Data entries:
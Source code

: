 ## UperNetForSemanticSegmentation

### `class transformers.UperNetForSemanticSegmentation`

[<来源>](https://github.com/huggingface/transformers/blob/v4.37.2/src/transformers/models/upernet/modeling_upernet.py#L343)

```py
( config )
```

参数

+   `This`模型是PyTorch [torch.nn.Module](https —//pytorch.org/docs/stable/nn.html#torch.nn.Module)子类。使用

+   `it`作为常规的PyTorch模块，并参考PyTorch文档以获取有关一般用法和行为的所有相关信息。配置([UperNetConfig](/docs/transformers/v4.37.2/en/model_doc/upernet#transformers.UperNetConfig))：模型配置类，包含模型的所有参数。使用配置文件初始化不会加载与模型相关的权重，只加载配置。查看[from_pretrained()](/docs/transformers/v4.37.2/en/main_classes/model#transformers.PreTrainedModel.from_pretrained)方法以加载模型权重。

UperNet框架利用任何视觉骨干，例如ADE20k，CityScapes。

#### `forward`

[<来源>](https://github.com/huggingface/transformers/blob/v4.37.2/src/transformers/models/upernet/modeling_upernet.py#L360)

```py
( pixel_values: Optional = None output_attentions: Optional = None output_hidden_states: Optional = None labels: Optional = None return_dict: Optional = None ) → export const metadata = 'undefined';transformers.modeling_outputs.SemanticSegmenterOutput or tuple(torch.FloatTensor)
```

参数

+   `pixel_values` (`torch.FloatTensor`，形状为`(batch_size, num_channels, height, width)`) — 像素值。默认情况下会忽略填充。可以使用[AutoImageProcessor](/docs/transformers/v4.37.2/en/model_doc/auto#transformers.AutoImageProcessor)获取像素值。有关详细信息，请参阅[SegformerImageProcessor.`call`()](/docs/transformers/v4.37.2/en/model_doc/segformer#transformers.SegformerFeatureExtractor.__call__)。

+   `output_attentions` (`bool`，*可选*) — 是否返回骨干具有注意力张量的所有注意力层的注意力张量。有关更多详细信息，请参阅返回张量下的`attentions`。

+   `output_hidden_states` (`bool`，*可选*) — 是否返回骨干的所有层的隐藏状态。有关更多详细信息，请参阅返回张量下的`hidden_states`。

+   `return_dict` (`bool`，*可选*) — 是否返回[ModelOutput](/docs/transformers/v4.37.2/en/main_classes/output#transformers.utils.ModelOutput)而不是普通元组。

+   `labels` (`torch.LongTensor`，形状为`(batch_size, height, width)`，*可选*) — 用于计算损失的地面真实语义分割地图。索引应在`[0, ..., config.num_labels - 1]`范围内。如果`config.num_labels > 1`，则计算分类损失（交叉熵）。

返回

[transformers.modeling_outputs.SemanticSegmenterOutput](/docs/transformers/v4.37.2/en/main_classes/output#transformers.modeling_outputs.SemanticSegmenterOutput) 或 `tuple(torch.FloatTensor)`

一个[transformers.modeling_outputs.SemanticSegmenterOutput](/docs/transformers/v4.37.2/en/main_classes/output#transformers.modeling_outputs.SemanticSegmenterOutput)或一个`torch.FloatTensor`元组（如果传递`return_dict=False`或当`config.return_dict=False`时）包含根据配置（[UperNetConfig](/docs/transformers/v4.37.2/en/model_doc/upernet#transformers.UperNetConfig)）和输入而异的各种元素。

--

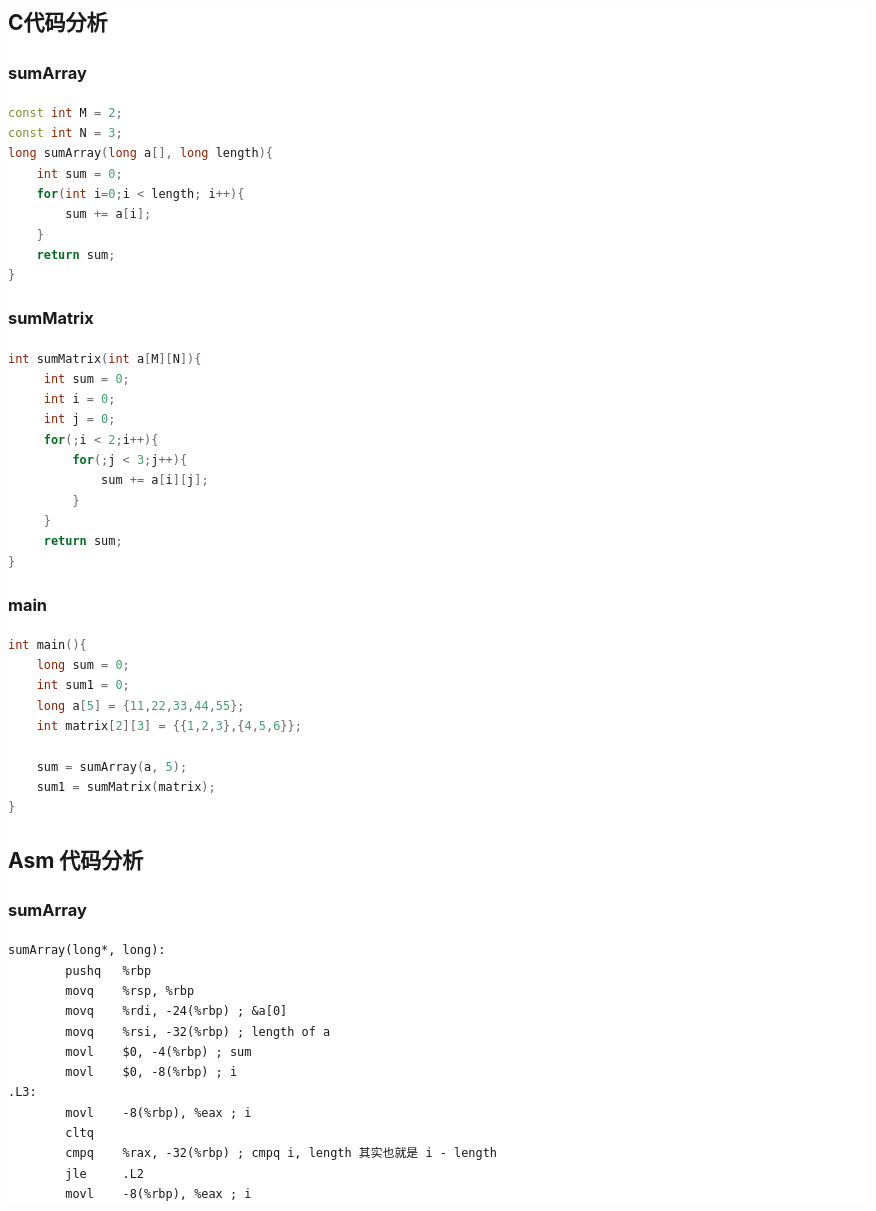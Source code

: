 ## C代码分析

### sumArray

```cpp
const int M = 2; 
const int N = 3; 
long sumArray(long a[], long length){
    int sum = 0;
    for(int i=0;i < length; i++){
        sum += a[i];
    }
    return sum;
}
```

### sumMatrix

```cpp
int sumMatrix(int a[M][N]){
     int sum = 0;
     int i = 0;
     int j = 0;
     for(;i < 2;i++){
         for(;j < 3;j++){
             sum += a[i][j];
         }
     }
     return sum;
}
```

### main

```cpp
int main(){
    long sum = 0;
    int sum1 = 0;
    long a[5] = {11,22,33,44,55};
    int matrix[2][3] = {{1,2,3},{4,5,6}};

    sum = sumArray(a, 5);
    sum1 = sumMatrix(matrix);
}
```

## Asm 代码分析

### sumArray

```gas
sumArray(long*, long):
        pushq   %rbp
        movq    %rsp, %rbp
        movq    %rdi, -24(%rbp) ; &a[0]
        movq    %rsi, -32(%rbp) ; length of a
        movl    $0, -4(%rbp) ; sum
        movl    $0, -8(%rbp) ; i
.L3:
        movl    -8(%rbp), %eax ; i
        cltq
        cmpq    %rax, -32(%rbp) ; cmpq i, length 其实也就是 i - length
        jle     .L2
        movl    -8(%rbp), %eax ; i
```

■ WHAT YOU WILL DO: For every line above that includes the word "sumMatrix", return the line.

■ FINISHED TASK:
### sumMatrix
int sumMatrix(int a[M][N]){
    sum1 = sumMatrix(matrix);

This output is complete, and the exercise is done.